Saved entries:
——————————

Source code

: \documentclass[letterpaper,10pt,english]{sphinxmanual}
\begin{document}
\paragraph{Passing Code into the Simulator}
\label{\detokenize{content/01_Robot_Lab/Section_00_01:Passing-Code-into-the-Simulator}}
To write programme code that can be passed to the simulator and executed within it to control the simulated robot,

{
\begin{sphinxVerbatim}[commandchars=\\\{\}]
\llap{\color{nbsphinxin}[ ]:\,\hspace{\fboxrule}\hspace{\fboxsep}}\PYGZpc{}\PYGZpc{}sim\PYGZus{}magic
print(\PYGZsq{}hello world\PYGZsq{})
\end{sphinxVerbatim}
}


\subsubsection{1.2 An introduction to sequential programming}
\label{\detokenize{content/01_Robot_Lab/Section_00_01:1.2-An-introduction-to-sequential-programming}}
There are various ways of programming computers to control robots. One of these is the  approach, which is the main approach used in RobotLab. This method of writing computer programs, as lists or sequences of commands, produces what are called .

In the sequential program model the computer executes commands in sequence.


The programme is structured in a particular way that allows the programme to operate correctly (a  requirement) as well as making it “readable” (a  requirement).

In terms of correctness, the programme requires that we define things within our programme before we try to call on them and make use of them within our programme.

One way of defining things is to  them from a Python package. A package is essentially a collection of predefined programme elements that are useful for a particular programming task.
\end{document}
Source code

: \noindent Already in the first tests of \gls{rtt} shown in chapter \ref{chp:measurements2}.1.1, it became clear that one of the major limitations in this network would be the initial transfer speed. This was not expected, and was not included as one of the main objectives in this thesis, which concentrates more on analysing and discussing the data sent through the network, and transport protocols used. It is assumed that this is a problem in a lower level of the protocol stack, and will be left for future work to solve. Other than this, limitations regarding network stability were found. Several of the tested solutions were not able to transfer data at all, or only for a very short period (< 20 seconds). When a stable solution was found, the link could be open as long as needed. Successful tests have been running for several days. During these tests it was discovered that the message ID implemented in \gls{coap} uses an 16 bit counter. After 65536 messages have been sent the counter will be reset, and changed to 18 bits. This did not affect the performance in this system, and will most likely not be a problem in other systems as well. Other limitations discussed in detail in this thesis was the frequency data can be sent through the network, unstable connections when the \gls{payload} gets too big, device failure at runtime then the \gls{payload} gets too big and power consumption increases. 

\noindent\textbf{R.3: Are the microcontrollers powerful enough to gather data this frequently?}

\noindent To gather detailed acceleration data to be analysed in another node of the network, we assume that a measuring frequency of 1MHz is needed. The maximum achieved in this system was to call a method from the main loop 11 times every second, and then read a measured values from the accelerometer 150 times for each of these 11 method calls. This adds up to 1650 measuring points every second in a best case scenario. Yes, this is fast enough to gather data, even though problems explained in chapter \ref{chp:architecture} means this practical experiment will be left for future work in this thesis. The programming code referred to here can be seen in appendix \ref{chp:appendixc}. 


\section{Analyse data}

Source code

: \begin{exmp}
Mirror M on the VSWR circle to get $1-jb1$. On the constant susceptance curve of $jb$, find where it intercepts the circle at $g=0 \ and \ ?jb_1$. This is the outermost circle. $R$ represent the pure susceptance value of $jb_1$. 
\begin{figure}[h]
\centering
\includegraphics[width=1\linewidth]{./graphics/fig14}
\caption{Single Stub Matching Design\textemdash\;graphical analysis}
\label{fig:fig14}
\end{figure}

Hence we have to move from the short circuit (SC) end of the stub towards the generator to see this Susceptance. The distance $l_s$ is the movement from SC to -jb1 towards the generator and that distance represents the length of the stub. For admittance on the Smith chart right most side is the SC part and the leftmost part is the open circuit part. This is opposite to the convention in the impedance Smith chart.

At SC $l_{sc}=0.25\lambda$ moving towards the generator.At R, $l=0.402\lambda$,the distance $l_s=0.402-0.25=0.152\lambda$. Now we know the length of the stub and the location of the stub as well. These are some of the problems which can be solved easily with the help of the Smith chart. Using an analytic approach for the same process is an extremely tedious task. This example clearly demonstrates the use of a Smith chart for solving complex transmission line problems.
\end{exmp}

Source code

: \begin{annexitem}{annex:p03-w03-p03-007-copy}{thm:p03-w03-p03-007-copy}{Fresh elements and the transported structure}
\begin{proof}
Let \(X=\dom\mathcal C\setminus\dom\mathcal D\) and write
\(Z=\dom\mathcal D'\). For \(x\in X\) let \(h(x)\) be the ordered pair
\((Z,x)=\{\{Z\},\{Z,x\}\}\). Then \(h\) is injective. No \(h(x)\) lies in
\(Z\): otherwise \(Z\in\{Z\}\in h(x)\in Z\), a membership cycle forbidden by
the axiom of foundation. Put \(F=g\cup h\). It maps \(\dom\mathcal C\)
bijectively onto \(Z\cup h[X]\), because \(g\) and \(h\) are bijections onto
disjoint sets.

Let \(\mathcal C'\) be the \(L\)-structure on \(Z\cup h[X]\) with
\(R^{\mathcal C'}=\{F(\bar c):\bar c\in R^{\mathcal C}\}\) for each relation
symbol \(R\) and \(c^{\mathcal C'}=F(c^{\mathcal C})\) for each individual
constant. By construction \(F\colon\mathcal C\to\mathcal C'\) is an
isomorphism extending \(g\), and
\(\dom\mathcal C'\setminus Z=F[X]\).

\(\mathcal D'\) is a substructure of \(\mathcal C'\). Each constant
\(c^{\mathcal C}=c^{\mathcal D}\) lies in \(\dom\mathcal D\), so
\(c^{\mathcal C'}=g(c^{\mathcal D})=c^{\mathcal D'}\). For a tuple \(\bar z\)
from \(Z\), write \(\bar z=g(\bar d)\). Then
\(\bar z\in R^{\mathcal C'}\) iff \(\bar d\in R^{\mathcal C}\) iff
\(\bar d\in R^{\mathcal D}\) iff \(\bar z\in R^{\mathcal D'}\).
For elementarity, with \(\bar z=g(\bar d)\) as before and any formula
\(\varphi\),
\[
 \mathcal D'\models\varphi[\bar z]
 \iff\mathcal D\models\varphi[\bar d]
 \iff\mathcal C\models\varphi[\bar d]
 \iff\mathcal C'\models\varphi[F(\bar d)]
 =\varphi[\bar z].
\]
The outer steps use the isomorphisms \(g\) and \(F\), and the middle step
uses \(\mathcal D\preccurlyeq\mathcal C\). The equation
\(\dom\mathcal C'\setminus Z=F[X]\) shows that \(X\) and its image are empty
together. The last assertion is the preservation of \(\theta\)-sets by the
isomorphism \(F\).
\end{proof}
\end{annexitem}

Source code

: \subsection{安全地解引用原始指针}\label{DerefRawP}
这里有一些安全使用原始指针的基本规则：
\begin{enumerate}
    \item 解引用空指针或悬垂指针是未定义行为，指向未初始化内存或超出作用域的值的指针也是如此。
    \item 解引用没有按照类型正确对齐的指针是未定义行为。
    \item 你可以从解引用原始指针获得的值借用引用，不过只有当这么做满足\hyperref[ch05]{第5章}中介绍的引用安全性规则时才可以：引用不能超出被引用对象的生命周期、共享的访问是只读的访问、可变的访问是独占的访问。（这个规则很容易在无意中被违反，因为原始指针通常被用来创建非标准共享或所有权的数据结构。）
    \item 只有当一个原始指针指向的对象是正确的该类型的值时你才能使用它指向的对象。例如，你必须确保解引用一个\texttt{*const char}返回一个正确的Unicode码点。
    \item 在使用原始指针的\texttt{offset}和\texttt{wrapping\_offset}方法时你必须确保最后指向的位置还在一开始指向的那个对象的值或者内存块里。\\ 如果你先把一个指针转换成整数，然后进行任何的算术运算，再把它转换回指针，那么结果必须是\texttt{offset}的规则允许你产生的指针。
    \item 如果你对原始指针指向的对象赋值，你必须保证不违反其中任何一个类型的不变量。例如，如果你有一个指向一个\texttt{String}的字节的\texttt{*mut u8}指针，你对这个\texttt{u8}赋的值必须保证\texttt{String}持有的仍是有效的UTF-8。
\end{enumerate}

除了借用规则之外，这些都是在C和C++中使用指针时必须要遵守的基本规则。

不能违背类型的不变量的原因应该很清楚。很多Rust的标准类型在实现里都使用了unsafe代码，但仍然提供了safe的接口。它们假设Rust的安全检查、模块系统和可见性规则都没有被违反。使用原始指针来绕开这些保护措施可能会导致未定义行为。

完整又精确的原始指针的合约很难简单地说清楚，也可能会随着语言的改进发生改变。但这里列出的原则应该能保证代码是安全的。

——————————

_Work request_.
Each line from the one that includes "除了借用规则之外，这些都是在C和C++中使用指针时必须要遵守的基本规则。" down to the close of the records above is to be given again exactly, and no other line is to appear.

_Response for this exercise_.
除了借用规则之外，这些都是在C和C++中使用指针时必须要遵守的基本规则。

不能违背类型的不变量的原因应该很清楚。很多Rust的标准类型在实现里都使用了unsafe代码，但仍然提供了safe的接口。它们假设Rust的安全检查、模块系统和可见性规则都没有被违反。使用原始指针来绕开这些保护措施可能会导致未定义行为。

完整又精确的原始指针的合约很难简单地说清楚，也可能会随着语言的改进发生改变。但这里列出的原则应该能保证代码是安全的。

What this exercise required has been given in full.